Often times when we think of coral we think of a multicolored paradise for many marine creatures. Coral actually gets its coloring from algae that feed the coral. The algae live inside the tissue of the coral essentially they share resources in a constantly changing environment. But what happens to change those terms?
Coral can only survive within a certain temperature. As ocean temperatures rise so too do the occurrences of coral bleaching. Algae also have a limited range of climate that can be tolerated. Ultimately coral cannot survive without algae.
Coral bleaching has grown substantially over the last 20 years. Coral has a symbiotic relationship with algae when external variances occur the algae often leaves the coral which then leads to bleaching. Corals vary in their response to heat and light stress. Additionally, bleaching does not always result in the death of the coral.

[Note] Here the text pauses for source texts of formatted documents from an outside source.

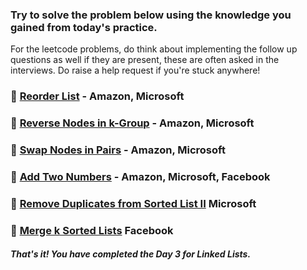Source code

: ### Try to solve the problem below using the knowledge you gained from today's practice.
For the leetcode problems, do think about implementing the follow up questions as well if they are present, these are often asked in the interviews.
Do raise a help request if you're stuck anywhere!

### 🎯  [Reorder List](https://leetcode.com/problems/reorder-list/) - Amazon, Microsoft
    
### 🎯  [Reverse Nodes in k-Group](https://leetcode.com/problems/reverse-nodes-in-k-group/) - Amazon, Microsoft
    
### 🎯  [Swap Nodes in Pairs](https://leetcode.com/problems/swap-nodes-in-pairs/) - Amazon, Microsoft
    
### 🎯  [Add Two Numbers](https://leetcode.com/problems/add-two-numbers/) - Amazon, Microsoft, Facebook
    
### 🎯  [Remove Duplicates from Sorted List II](https://leetcode.com/problems/remove-duplicates-from-sorted-list-ii/) Microsoft
    
### 🎯  [Merge k Sorted Lists](https://leetcode.com/problems/merge-k-sorted-lists/)  Facebook

##### That's it! You have completed the Day 3 for Linked Lists.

Zooxanthellae is a type of single-celled dinoflagellate algae. Scientists believe the primary cause of mass coral bleaching is increasing sea temperatures. Local instances of bleaching can be caused by disease, cyanide fishing, and sedimentation which comes from undersea activities like dredging, as well as changes in water salinity. Currently, 16% of the oceans coral is considered to be dead.
Not only corals are affected. giant clams and anemone also bleach in response to thermal stress. Some reefs are considered to be “resilient reefs” which can make a healthy recovery given the proper conditions.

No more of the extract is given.